By 2012, Kodak had filed for bankruptcy and in that same year, a 2-year-old digital photography company called Instagram with 13 employees sold for $1 billion.
This is a familiar story as the internet has brought us many examples of disruptive technologies: Tower Records is replaced by Itunes, Borders Books by Amazon and Blockbuster by Netflix, to name a few.
Indeed, we have just scratched the surface of disruptive technologies.
Scott Cook, a co-founder of Intuit, says we’re still in the first minutes of the first day of the Internet Revolution.
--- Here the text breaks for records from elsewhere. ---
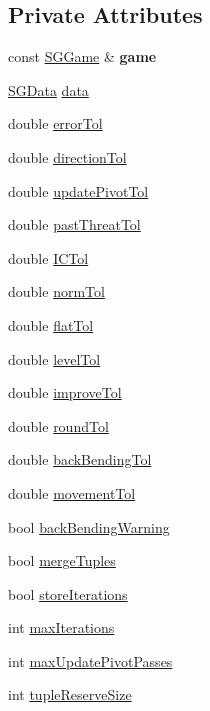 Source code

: \subsection*{Private Attributes}
\begin{DoxyCompactItemize}
\item 
\hypertarget{class_s_g_solver_ad9b23110fabeeb58f19729017d56c792}{const \hyperlink{class_s_g_game}{S\+G\+Game} \& {\bfseries game}}\label{class_s_g_solver_ad9b23110fabeeb58f19729017d56c792}

\item 
\hyperlink{class_s_g_data}{S\+G\+Data} \hyperlink{class_s_g_solver_a83e1c54773913a937f44d55772f2e69f}{data}
\item 
double \hyperlink{class_s_g_solver_a99002245a75f22ec160c47423001ab8a}{error\+Tol}
\item 
double \hyperlink{class_s_g_solver_a2bd9962c5c18abb454ca1650465abefb}{direction\+Tol}
\item 
double \hyperlink{class_s_g_solver_a04879f5038b676bd1a947966750532ad}{update\+Pivot\+Tol}
\item 
double \hyperlink{class_s_g_solver_ad28b55baedb592f299009f606a19237a}{past\+Threat\+Tol}
\item 
double \hyperlink{class_s_g_solver_a127cdfd93f11f83ae3a08342a0dc8ca3}{I\+C\+Tol}
\item 
double \hyperlink{class_s_g_solver_a85a9df04ac9b440de3c8ce500b31e5e4}{norm\+Tol}
\item 
double \hyperlink{class_s_g_solver_ae0fa0fb7546a55acbf743d2ab078f2fe}{flat\+Tol}
\item 
double \hyperlink{class_s_g_solver_a7e4e10386d8b8256f9fed6b6d2fa75de}{level\+Tol}
\item 
double \hyperlink{class_s_g_solver_ae71928b4061d7b054f7051c91fd16a14}{improve\+Tol}
\item 
double \hyperlink{class_s_g_solver_aa87ee9134ca87c67038cadb61d4cc8d0}{round\+Tol}
\item 
double \hyperlink{class_s_g_solver_a58acc9239deaff33ccfa2f3956466f37}{back\+Bending\+Tol}
\item 
double \hyperlink{class_s_g_solver_afff01bc0ddca3d42a50bd13f99d6553d}{movement\+Tol}
\item 
bool \hyperlink{class_s_g_solver_a55e60a2b64baf525b826a4cff816f653}{back\+Bending\+Warning}
\item 
bool \hyperlink{class_s_g_solver_af25dda99eb759d1fcb58cd0d98f9a4c2}{merge\+Tuples}
\item 
bool \hyperlink{class_s_g_solver_aedfe0d946d73a4e4af52c5b28624b944}{store\+Iterations}
\item 
int \hyperlink{class_s_g_solver_a8946fb030f52af5bf77a2f519efee20e}{max\+Iterations}
\item 
int \hyperlink{class_s_g_solver_abbdae6d120999a7602967e33d7a5b50e}{max\+Update\+Pivot\+Passes}
\item 
int \hyperlink{class_s_g_solver_a0e68d667b3865d738cdd969cba67d942}{tuple\+Reserve\+Size}
\end{DoxyCompactItemize}
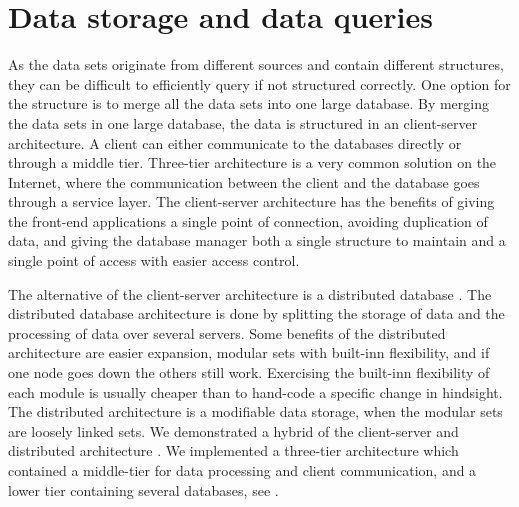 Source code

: 


\section{Data storage and data queries} %
\label{sec:discussion_data_storage_and_data_queries}
As the data sets originate from different sources and contain different
structures, they can be difficult to efficiently query if not structured
correctly. One option for the structure is to merge all the
data sets into one large database. By merging the data sets in one large
database, the data is structured in an client-server architecture. 
A client can either communicate to the databases directly or through a middle
tier. Three-tier architecture is a very common solution on the Internet, where 
the communication between the client and the database goes through a service 
layer\cite[pp. 294-297]{toftHanseMallaugDatabaser}. The client-server 
architecture has the benefits of giving the front-end applications a single 
point of connection, avoiding duplication of data, and giving the database 
manager both a single structure to maintain and a single point of access with 
easier access control.

The alternative of the client-server architecture is a distributed
database \cite[pp. 301-303]{toftHanseMallaugDatabaser}. The distributed database
architecture is done by splitting the storage of data and the processing of
data over several servers. Some benefits of the distributed architecture are 
easier expansion, modular sets with built-inn flexibility, and if one node 
goes down the others still work. Exercising the built-inn flexibility of each
module is usually cheaper than to hand-code a specific change in hindsight\cite[pp. 117-130]{Bass:2012:SAP:2392670}. The distributed architecture is a 
modifiable data storage, when the modular sets are loosely linked sets. 
We demonstrated a hybrid of the client-server and distributed
architecture \cite[pp. 297-299]{toftHanseMallaugDatabaser}. We implemented a 
three-tier architecture which contained a middle-tier for data processing and 
client communication, and a lower tier containing several databases, see .

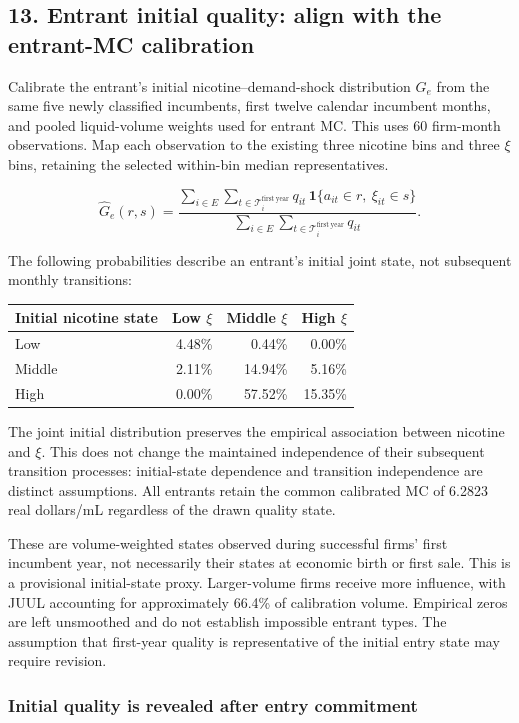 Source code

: \documentclass[10pt,]{article}
\begin{document}
\subsection{13. Entrant initial quality: align with the entrant-MC
calibration}\label{entrant-initial-quality-align-with-the-entrant-mc-calibration}

Calibrate the entrant's initial nicotine--demand-shock distribution
\(G_e\) from the same five newly classified incumbents, first twelve
calendar incumbent months, and pooled liquid-volume weights used for
entrant MC. This uses 60 firm-month observations. Map each observation
to the existing three nicotine bins and three \(\xi\) bins, retaining
the selected within-bin median representatives.

\[
\widehat G_e(r,s)=
\frac{\sum_{i\in E}\sum_{t\in\mathcal{T}_i^{\mathrm{first\ year}}}
q_{it}\,\mathbf{1}\{a_{it}\in r,\ \xi_{it}\in s\}}
{\sum_{i\in E}\sum_{t\in\mathcal{T}_i^{\mathrm{first\ year}}}q_{it}}.
\]

The following probabilities describe an entrant's initial joint state,
not subsequent monthly transitions:

\begin{longtable}[]{@{}lrrr@{}}
\toprule
Initial nicotine state & Low \(\xi\) & Middle \(\xi\) & High
\(\xi\)\tabularnewline
\midrule
\endhead
Low & 4.48\% & 0.44\% & 0.00\%\tabularnewline
Middle & 2.11\% & 14.94\% & 5.16\%\tabularnewline
High & 0.00\% & 57.52\% & 15.35\%\tabularnewline
\bottomrule
\end{longtable}

The joint initial distribution preserves the empirical association
between nicotine and \(\xi\). This does not change the maintained
independence of their subsequent transition processes: initial-state
dependence and transition independence are distinct assumptions. All
entrants retain the common calibrated MC of 6.2823 real dollars/mL
regardless of the drawn quality state.

These are volume-weighted states observed during successful firms' first
incumbent year, not necessarily their states at economic birth or first
sale. This is a provisional initial-state proxy. Larger-volume firms
receive more influence, with JUUL accounting for approximately 66.4\% of
calibration volume. Empirical zeros are left unsmoothed and do not
establish impossible entrant types. The assumption that first-year
quality is representative of the initial entry state may require
revision.

\subsubsection{Initial quality is revealed after entry
commitment}\label{initial-quality-is-revealed-after-entry-commitment}
\end{document}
The Wall Street Journal has called this the fourth industrial revolution, also known as the age of disruption.
The basis for all of this change goes back to Moore’s Law, named for Gordon Moore of Intel in 1965. He stated that every two years, computer processors were exponentially shrinking in size, doubling in power and dropping in price.
To better understand the power of exponential improvement, think of doubling a penny every day so that on Day 2 you had 2 pennies, Day 3 you had 4 pennies and so on.
By Day 15 you would have $163 – not bad – but then by Day 20 you would have more than $5,000 and by Day 30 you would have more than $5 million.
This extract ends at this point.